I think maybe the title to this should probably be "she falls like a ton of bricks and makes the ground shake" but that's a lot longer and not nearly as kind to my poor self-esteem. For some reason or another here lately I've had a string of stupid falls resulting in either humiliation or pain, but mostly just pain.
A few weeks ago I opened my front door into my face. I was seriously opening the HECK out of the door. I was bringing in the groceries, and somehow managed to crack the storm-door right into my face - managing to crank it right into my nose and left eye. I fell into the house, and laid on the floor for a while moaning. I actually almost passed out, but not quite. I couldn't stay long though as I had brought home dinner also, and didn't want it to get cold. Sandy wanted to know if I'd concussed myself. Probably.

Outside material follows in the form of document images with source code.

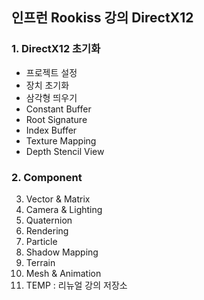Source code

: ## 인프런 Rookiss 강의 DirectX12

### 1. DirectX12 초기화
  + 프로젝트 설정
  + 장치 초기화
  + 삼각형 띄우기
  + Constant Buffer
  + Root Signature
  + Index Buffer
  + Texture Mapping
  + Depth Stencil View
### 2. Component
3. Vector & Matrix
4. Camera & Lighting
5. Quaternion
6. Rendering
7. Particle
8. Shadow Mapping
9. Terrain
10. Mesh & Animation
11. TEMP : 리뉴얼 강의 저장소


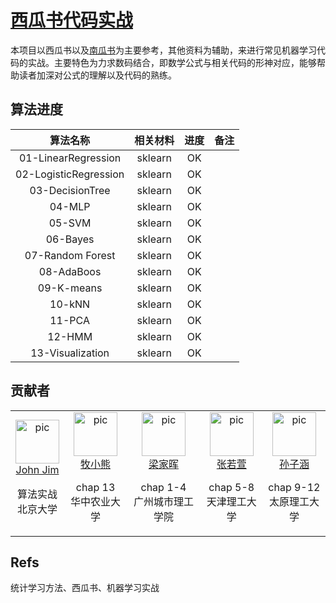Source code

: # [西瓜书代码实战](https://github.com/datawhalechina/machine-learning-toy-code)

本项目以西瓜书以及[南瓜书](https://datawhalechina.github.io/pumpkin-book/#/)为主要参考，其他资料为辅助，来进行常见机器学习代码的实战。主要特色为力求数码结合，即数学公式与相关代码的形神对应，能够帮助读者加深对公式的理解以及代码的熟练。

## 算法进度

|   算法名称               | 相关材料 | 进度 | 备注 |
| :----------:            | :------: | :--: | ---- |
| 01-LinearRegression     |sklearn   |  OK  |      |
| 02-LogisticRegression   |sklearn   |  OK  |      |
| 03-DecisionTree         |sklearn   |  OK  |      |
| 04-MLP                  |sklearn   |   OK |      |
| 05-SVM                  |sklearn   |  OK  |      |
| 06-Bayes                |sklearn   |  OK  |      |
| 07-Random Forest        |sklearn   |  OK  |      |
| 08-AdaBoos              |sklearn   |  OK  |      |
| 09-K-means              |sklearn   | OK   |      |
| 10-kNN                  |sklearn   | OK   |      |
| 11-PCA                  |sklearn   | OK   |      |
| 12-HMM                  |sklearn   | OK   |      |
| 13-Visualization        |sklearn   | OK   |      |



## 贡献者

<table border="0">
  <tbody>
    <tr align="center" >
      <td>
         <a href="https://github.com/JohnJim0816">
            <img width="70" height="70" src="https://github.com/JohnJim0816.png?s=40" alt="pic">
         </a><br>
            <a href="https://github.com/JohnJim0816">John Jim</a>
            <p>算法实战<br> 北京大学</p>
      </td>
      <td>
         <a href="https://github.com/muxiaoxiong"><img width="70" height="70" src="https://github.com/muxiaoxiong.png?s=40" alt="pic"></a><br>
         <a href="https://github.com/muxiaoxiong">牧小熊</a>
         <p>chap 13<br> 华中农业大学</p>
      </td>
      <td>
         <a href="https://github.com/leungkafai"><img width="70" height="70" src="https://github.com/leungkafai.png?s=40" alt="pic"></a><br>
         <a href="https://github.com/leungkafai">梁家晖</a>
         <p>chap 1-4<br> 广州城市理工学院</p>
      </td>
      <td>
         <a href="https://github.com"><img width="70" height="70" src="https://github.com/datawhalechina/machine-learning-toy-code/blob/main/assets/%D0%9D%D0%B0%D0%B4%D0%B5%D0%B6%D0%B4%D0%B0.jpg" alt="pic"></a><br>
         <a href="https://github.com/muxiaoxiong">张若萱</a>
         <p>chap 5-8<br> 天津理工大学</p>
      </td>
      <td>
         <a href="https://github.com/yueqianhaobo"><img width="70" height="70" src="https://github.com/yueqianhaobo.png?s=40" alt="pic"></a><br>
         <a href="https://github.com/yueqianhaobo">孙子涵</a>
         <p>chap 9-12<br> 太原理工大学</p>
      </td>
    </tr>
  </tbody>
</table>


## Refs


统计学习方法、西瓜书、机器学习实战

Later that night I had taken off my glasses (I wear contacts during the day and glasses at night) and was rubbing my swollen nose. I was walking back from the garbage cans in the dark, with my glasses off, and somehow I managed to fall over a bush. This would be the same bush that I've walked around almost every day for the last seven years. Anyway, I landed sort of tee peed over the bush with my behind in the air... butt crack all flashing for anyone with night goggles to see as my shirt was part-ways over my head and I was wearing low rise jeans (which are only made for skinny teenaged girls wearing cute thongs and sporting tattoos of butterflies over their cracks - none of which applies to me). I was face down with my face inches from my concrete stoop. I thought, "I sure hope nobody is watching tonight". That didn't hurt but I sure did feel stupid.
Then this past weekend at the trial I managed to fall out of Robin's camper. Twice. That's right. Normal people would maybe fall out once, but oh no. Twice. The first time I didn't hurt myself, I only felt stupid. The second time I had puppies in my arms and it was like puppy popcorn. I turned over my ankle - and it is still swollen up now. In fact... I have a cankle. That's when you can't tell your calf from your ankle. I don't think it's broken, and I know this because of my surperior armchair doctoring skills. Oh yeah, I'll probably be banned from the campers of all triallers... destined to only stand on the ground and look in longingly. After all, who wants a chick falling out of their camper on a regular basis?
In response to my own personal stupidity and misery I ate two pieces of cake yesterday. After tonight with Pam I will have indulged in bacon cheese fry debauchery multiple times this week. I have upped my quota of F Bombs for the week. If F Bombs were gas I could drive for a month without having to fill up. I've had orange fire shoot out of my eye sockets more than once in the last week, and watched four episodes of Grey's Anatomy back to back last night. I road-raged two different people on my three mile drive home from work yesterday.
I think a donut would make me feel better. Eh, make that a dozen donuts spread out over two days. That, and not hurting myself for a few weeks. Yes, I'd like a hiatus from stupid accidents until at least December. I don't think that's asking too much.